EXCERPTED DATA below:

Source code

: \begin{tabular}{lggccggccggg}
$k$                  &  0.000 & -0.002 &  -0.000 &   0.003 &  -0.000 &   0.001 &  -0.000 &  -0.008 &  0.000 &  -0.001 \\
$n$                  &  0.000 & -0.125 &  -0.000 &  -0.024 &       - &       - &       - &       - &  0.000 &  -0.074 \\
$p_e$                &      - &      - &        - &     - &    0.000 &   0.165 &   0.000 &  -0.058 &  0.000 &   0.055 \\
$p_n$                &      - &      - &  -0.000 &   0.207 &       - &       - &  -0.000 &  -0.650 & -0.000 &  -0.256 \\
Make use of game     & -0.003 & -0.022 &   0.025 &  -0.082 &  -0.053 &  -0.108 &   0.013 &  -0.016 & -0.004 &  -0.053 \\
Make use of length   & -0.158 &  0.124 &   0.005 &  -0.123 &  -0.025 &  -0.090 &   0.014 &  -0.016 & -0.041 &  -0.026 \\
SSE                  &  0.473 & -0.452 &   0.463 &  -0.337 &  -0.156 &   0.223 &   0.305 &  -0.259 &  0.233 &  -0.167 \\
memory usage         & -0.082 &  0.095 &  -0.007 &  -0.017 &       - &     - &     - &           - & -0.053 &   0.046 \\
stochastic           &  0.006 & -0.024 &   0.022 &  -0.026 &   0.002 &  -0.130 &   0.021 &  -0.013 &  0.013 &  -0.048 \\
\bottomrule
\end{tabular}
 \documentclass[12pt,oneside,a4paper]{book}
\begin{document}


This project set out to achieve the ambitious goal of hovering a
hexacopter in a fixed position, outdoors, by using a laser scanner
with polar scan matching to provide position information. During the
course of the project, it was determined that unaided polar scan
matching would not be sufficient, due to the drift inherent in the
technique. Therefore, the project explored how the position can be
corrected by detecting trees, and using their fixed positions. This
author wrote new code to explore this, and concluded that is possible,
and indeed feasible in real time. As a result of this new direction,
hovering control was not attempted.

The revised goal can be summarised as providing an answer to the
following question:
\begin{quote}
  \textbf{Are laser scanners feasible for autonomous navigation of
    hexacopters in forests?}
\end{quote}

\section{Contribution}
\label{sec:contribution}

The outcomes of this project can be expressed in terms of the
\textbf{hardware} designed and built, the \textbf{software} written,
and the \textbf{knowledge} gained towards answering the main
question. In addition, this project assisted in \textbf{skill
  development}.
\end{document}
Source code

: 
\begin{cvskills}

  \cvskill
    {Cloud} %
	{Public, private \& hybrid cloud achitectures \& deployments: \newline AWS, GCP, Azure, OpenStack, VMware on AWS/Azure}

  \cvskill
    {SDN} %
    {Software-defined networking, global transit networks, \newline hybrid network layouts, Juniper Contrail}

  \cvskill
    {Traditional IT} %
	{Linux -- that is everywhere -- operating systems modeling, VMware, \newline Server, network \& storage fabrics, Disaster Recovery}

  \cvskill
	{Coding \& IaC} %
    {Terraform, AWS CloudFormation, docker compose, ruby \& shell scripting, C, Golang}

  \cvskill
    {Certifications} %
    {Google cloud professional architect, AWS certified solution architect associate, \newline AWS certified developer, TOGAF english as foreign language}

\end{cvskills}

End of EXCERPTED DATA.

Copy out every line from the data above in which the word "using" occurs.

hexacopter in a fixed position, outdoors, by using a laser scanner
corrected by detecting trees, and using their fixed positions. This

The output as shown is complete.